#### Extracted information ####

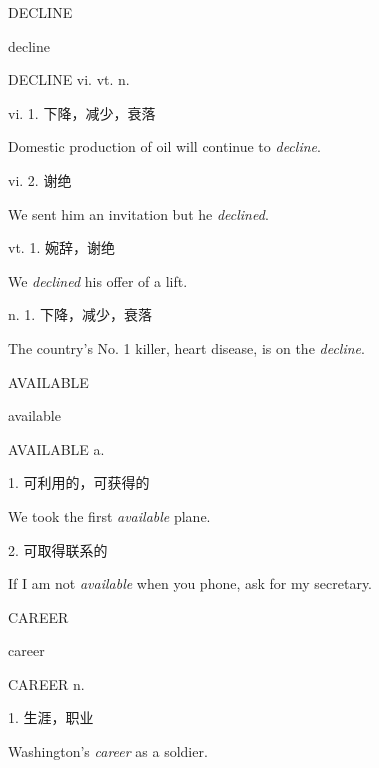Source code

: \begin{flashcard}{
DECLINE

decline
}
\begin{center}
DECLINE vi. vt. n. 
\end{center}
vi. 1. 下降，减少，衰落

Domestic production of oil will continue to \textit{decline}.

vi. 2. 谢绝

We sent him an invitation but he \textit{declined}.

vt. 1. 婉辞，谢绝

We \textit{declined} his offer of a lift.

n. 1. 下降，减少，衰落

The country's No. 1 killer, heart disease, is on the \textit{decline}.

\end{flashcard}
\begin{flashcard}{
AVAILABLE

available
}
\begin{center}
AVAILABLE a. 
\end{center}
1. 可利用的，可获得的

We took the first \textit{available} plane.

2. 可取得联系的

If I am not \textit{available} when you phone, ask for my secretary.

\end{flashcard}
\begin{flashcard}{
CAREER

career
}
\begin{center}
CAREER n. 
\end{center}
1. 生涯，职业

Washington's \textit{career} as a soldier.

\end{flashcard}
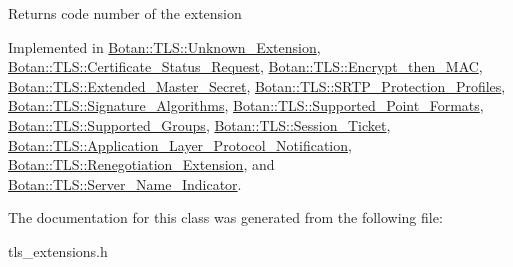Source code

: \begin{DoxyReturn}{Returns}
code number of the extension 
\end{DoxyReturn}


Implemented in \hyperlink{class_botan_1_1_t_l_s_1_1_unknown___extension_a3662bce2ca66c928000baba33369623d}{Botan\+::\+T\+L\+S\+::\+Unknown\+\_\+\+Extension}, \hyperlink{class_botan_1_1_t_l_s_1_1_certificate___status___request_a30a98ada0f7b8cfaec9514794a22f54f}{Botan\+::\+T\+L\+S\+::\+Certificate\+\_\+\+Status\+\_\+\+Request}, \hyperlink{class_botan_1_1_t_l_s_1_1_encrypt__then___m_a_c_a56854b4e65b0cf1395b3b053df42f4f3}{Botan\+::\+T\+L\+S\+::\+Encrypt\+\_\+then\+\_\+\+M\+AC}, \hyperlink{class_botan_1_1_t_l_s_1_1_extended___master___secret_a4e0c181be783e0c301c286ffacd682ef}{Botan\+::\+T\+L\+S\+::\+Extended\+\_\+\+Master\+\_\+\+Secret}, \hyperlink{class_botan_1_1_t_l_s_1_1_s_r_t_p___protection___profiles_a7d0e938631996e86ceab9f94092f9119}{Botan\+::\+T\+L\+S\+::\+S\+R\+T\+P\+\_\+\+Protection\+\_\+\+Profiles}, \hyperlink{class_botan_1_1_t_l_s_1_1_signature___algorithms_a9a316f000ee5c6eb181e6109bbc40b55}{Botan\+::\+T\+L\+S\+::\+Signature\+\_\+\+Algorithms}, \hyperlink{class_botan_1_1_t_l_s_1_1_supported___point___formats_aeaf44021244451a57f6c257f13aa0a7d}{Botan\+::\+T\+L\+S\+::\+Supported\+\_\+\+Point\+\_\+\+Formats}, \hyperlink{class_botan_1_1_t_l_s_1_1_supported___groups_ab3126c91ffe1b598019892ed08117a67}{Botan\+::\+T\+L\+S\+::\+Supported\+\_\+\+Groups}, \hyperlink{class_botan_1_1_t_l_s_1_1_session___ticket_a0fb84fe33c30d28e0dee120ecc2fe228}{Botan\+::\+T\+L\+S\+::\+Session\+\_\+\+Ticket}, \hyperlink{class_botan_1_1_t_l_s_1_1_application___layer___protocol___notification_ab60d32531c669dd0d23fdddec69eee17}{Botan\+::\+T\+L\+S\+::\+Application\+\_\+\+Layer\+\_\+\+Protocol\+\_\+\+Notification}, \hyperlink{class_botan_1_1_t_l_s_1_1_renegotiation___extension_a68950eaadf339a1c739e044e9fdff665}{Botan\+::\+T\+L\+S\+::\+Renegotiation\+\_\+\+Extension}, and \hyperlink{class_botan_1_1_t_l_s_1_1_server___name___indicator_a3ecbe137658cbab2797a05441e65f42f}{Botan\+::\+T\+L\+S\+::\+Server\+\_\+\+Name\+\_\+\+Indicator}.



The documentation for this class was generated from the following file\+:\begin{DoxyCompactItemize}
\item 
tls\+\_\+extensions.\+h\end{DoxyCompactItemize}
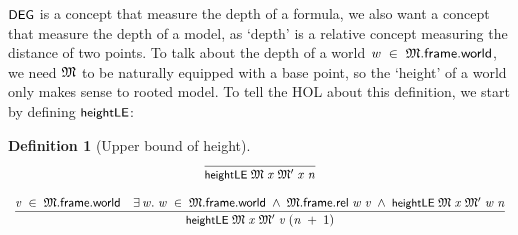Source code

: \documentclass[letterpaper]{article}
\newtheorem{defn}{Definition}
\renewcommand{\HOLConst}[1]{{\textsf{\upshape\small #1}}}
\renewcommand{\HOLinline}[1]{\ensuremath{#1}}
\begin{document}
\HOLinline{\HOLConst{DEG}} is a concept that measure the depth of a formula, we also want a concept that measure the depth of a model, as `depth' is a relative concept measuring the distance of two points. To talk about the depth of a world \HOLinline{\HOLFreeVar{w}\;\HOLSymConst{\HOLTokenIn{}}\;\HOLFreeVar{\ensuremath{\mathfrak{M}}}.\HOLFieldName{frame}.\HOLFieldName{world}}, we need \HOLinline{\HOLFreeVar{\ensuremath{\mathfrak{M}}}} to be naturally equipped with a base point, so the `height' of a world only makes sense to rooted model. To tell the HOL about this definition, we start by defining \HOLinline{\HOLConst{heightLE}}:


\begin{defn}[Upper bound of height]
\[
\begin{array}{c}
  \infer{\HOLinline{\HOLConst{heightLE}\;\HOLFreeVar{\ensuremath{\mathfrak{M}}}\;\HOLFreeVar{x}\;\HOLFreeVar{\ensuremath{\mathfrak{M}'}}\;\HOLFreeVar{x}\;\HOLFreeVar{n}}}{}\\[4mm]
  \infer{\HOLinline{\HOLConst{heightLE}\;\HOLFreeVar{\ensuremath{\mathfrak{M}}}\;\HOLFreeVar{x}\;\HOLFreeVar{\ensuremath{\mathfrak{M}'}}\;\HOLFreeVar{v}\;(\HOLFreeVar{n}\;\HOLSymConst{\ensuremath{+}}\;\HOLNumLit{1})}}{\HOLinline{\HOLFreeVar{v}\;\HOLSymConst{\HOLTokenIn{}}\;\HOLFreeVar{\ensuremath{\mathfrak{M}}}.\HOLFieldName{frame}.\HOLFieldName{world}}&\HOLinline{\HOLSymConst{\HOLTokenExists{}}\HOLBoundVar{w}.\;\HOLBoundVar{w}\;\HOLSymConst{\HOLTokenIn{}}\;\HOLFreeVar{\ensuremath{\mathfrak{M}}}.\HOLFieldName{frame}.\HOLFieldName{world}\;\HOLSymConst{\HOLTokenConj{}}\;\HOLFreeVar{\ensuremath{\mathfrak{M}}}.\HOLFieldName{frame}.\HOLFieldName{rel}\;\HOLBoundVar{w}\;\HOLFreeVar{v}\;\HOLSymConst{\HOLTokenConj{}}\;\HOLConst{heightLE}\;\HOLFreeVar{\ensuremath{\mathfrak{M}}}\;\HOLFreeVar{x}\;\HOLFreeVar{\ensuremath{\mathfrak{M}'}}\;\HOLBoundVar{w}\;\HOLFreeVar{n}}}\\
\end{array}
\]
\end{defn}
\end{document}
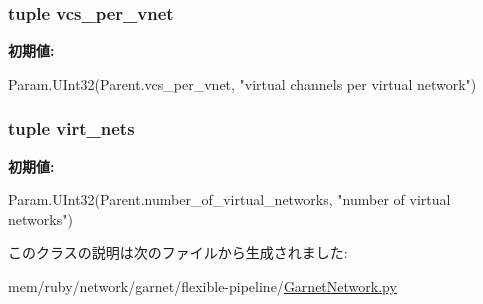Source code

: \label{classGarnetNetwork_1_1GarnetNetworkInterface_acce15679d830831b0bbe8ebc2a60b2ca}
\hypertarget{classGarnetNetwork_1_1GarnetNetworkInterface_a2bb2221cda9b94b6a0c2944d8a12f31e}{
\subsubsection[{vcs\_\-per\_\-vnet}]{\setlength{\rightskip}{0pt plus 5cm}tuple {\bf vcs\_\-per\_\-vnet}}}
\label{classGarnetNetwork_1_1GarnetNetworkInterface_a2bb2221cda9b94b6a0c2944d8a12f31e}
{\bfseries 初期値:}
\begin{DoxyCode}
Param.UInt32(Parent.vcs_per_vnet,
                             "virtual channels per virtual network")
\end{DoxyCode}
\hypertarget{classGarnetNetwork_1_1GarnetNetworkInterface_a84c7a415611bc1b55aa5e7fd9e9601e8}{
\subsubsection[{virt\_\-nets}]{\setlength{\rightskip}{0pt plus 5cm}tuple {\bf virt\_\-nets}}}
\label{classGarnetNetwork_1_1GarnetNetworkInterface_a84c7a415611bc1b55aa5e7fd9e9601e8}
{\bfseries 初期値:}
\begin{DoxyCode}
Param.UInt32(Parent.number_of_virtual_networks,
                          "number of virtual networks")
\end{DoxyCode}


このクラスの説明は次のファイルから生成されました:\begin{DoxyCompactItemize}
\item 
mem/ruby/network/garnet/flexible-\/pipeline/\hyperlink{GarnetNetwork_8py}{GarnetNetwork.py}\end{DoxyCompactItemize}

####

Work task:
For every line of the data above that contains "rightskip", copy that line.

Worked solution:
\subsubsection[{vcs\_\-per\_\-vnet}]{\setlength{\rightskip}{0pt plus 5cm}tuple {\bf vcs\_\-per\_\-vnet}}}
\subsubsection[{virt\_\-nets}]{\setlength{\rightskip}{0pt plus 5cm}tuple {\bf virt\_\-nets}}}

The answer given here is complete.